Résultat : chacun tient une position différente sur l'attitude à avoir face à LFI. Marc Ferracci, député sortant et très proche du chef de l'Etat, distingue les personnalités au sein du mouvement de Jean-Luc Mélenchon. "Si je dois me déterminer entre un candidat RN et, par exemple, Thomas Portes [député LFI sortant], qui a mis la tête du ministre du Travail sur un ballon de foot pour marcher dessus, je peux vous dire que j'irai à la pêche parce que l'incarnation ne me convient pas", a-t-il déclaré sur LCP, vendredi.

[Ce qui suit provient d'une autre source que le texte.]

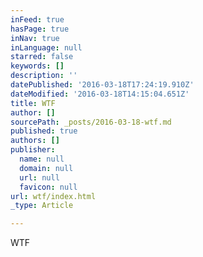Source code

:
 ```yaml
---
inFeed: true
hasPage: true
inNav: true
inLanguage: null
starred: false
keywords: []
description: ''
datePublished: '2016-03-18T17:24:19.910Z'
dateModified: '2016-03-18T14:15:04.651Z'
title: WTF
author: []
sourcePath: _posts/2016-03-18-wtf.md
published: true
authors: []
publisher:
  name: null
  domain: null
  url: null
  favicon: null
url: wtf/index.html
_type: Article

---
```

WTF
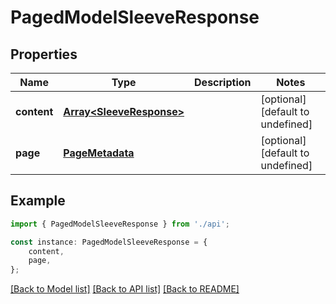# PagedModelSleeveResponse


## Properties

Name | Type | Description | Notes
------------ | ------------- | ------------- | -------------
**content** | [**Array&lt;SleeveResponse&gt;**](SleeveResponse.md) |  | [optional] [default to undefined]
**page** | [**PageMetadata**](PageMetadata.md) |  | [optional] [default to undefined]

## Example

```typescript
import { PagedModelSleeveResponse } from './api';

const instance: PagedModelSleeveResponse = {
    content,
    page,
};
```

[[Back to Model list]](../README.md#documentation-for-models) [[Back to API list]](../README.md#documentation-for-api-endpoints) [[Back to README]](../README.md)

"LFI et le RN, ce n'est pas la même chose"
De très nombreux représentants du camp présidentiel refusent clairement de choisir entre un candidat LFI et un candidat RN. Le ministre de l'Intérieur, Gérald Darmanin, qui se représente dans son fief du Nord, a ainsi dit sur CNews, le 13 juin, qu'il ne voterait "pas pour un candidat RN, ni pour un candidat LFI", en cas de duel. Même position du côté de la ministre Sabrina Agresti-Roubache, elle aussi candidate à sa réélection à Marseille. "Je n'appellerai à voter ni pour des candidats RN ni pour des candidats LFI, qui ne cherchent pas des électeurs, mais des victimes", a-t-elle assuré sur CNews, le 17 juin.

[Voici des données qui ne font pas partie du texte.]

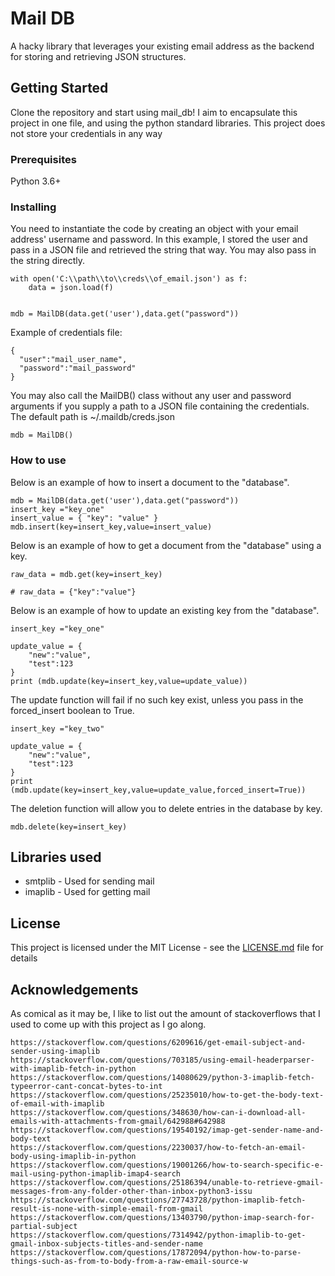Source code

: # Mail DB

A hacky library that leverages your existing email address as the backend for storing and retrieving JSON structures. 

## Getting Started

Clone the repository and start using mail_db! I aim to encapsulate this project in one file, and using the python standard libraries. This project does not store your credentials in any way 

### Prerequisites

Python 3.6+

### Installing

You need to instantiate the code by creating an object with your email address' username and password. In this example, I stored the user and pass in a JSON file and retrieved the string that way. You may also pass in the string directly. 

```
with open('C:\\path\\to\\creds\\of_email.json') as f:
    data = json.load(f)


mdb = MailDB(data.get('user'),data.get("password"))

```

Example of credentials file: 

```
{
  "user":"mail_user_name",
  "password":"mail_password"
}   
```

You may also call the MailDB() class without any user and password arguments if you supply a path to a JSON file containing the credentials. The default path is ~/.maildb/creds.json 

```
mdb = MailDB()
```

### How to use

Below is an example of how to insert a document to the "database".
```
mdb = MailDB(data.get('user'),data.get("password"))
insert_key ="key_one"
insert_value = { "key": "value" }
mdb.insert(key=insert_key,value=insert_value)

```

Below is an example of how to get a document from the "database" using a key.

```
raw_data = mdb.get(key=insert_key)

# raw_data = {"key":"value"}
```

Below is an example of how to update an existing key from the "database".

```
insert_key ="key_one"

update_value = {
    "new":"value",
    "test":123
}
print (mdb.update(key=insert_key,value=update_value))

```

The update function will fail if no such key exist, unless you pass in the forced_insert boolean to True.
```
insert_key ="key_two"

update_value = {
    "new":"value",
    "test":123
}
print (mdb.update(key=insert_key,value=update_value,forced_insert=True))

```

The deletion function will allow you to delete entries in the database by key.

```
mdb.delete(key=insert_key)
```
## Libraries used

* smtplib - Used for sending mail
* imaplib - Used for getting mail



## License

This project is licensed under the MIT License - see the [LICENSE.md](LICENSE.md) file for details

## Acknowledgements

As comical as it may be, I like to list out the amount of stackoverflows that I used to come up with this project as I go along. 

```
https://stackoverflow.com/questions/6209616/get-email-subject-and-sender-using-imaplib
https://stackoverflow.com/questions/703185/using-email-headerparser-with-imaplib-fetch-in-python
https://stackoverflow.com/questions/14080629/python-3-imaplib-fetch-typeerror-cant-concat-bytes-to-int
https://stackoverflow.com/questions/25235010/how-to-get-the-body-text-of-email-with-imaplib
https://stackoverflow.com/questions/348630/how-can-i-download-all-emails-with-attachments-from-gmail/642988#642988
https://stackoverflow.com/questions/19540192/imap-get-sender-name-and-body-text
https://stackoverflow.com/questions/2230037/how-to-fetch-an-email-body-using-imaplib-in-python
https://stackoverflow.com/questions/19001266/how-to-search-specific-e-mail-using-python-imaplib-imap4-search
https://stackoverflow.com/questions/25186394/unable-to-retrieve-gmail-messages-from-any-folder-other-than-inbox-python3-issu
https://stackoverflow.com/questions/27743728/python-imaplib-fetch-result-is-none-with-simple-email-from-gmail
https://stackoverflow.com/questions/13403790/python-imap-search-for-partial-subject
https://stackoverflow.com/questions/7314942/python-imaplib-to-get-gmail-inbox-subjects-titles-and-sender-name
https://stackoverflow.com/questions/17872094/python-how-to-parse-things-such-as-from-to-body-from-a-raw-email-source-w
```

La veille, sur RTL, la ministre Olivia Grégoire avait non seulement rejeté LFI mais plus largement les candidats du Nouveau Front populaire, "sauf si c'est un socialiste modéré" : "Si la question m'était posée, je voterais blanc." Et l'ancienne porte-parole du gouvernement d'ajouter : "Le Front populaire, c'est la Nupes, on ne va pas se mentir, et voter Front populaire, c'est voter Mélenchon." Un raccourci car, à cette heure, les différents partis du Nouveau Front populaire n'ont pas désigné leur candidat pour Matignon, ni même décidé le moyen de trancher cette question.

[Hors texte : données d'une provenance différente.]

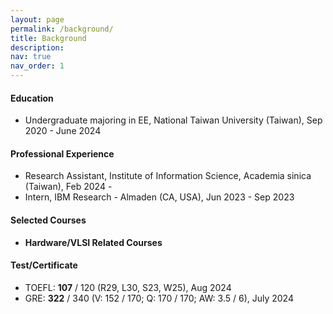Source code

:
 ```yaml
---
layout: page
permalink: /background/
title: Background
description: 
nav: true
nav_order: 1
---
```


<h4><strong>Education</strong></h4>
<ul>
    <li> Undergraduate majoring in EE, National Taiwan University (Taiwan), Sep 2020 - June 2024 </li>
</ul>  

<h4><strong>Professional Experience</strong></h4>
<ul>
    <li> Research Assistant, Institute of Information Science, Academia sinica (Taiwan), Feb 2024 - </li>
    <li> Intern, IBM Research - Almaden (CA, USA), Jun 2023 - Sep 2023 </li>
</ul>

<h4><strong>Selected Courses</strong></h4>
<ul>
    <li><strong> Hardware/VLSI Related Courses </strong></li>
</ul>

<h4><strong>Test/Certificate</strong></h4>
<ul>
    <li>TOEFL: <strong>107</strong> / 120 (R29, L30, S23, W25), Aug 2024</li>
    <li>GRE: <strong>322</strong> / 340 (V: 152 / 170; Q: 170 / 170; AW: 3.5 / 6), July 2024</li>
</ul>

Les positions tranchées de ces ministres seront-elles encore tenables au soir du premier tour ? "Les candidats ne vont jamais pouvoir faire du 'ni-ni'. Il faudra appeler au barrage en votant pour le Nouveau Front populaire", anticipe un membre de l'équipe de campagne de Renaissance. "Il ne faut pas déconner, quand même. LFI et le RN, ce n'est pas la même chose."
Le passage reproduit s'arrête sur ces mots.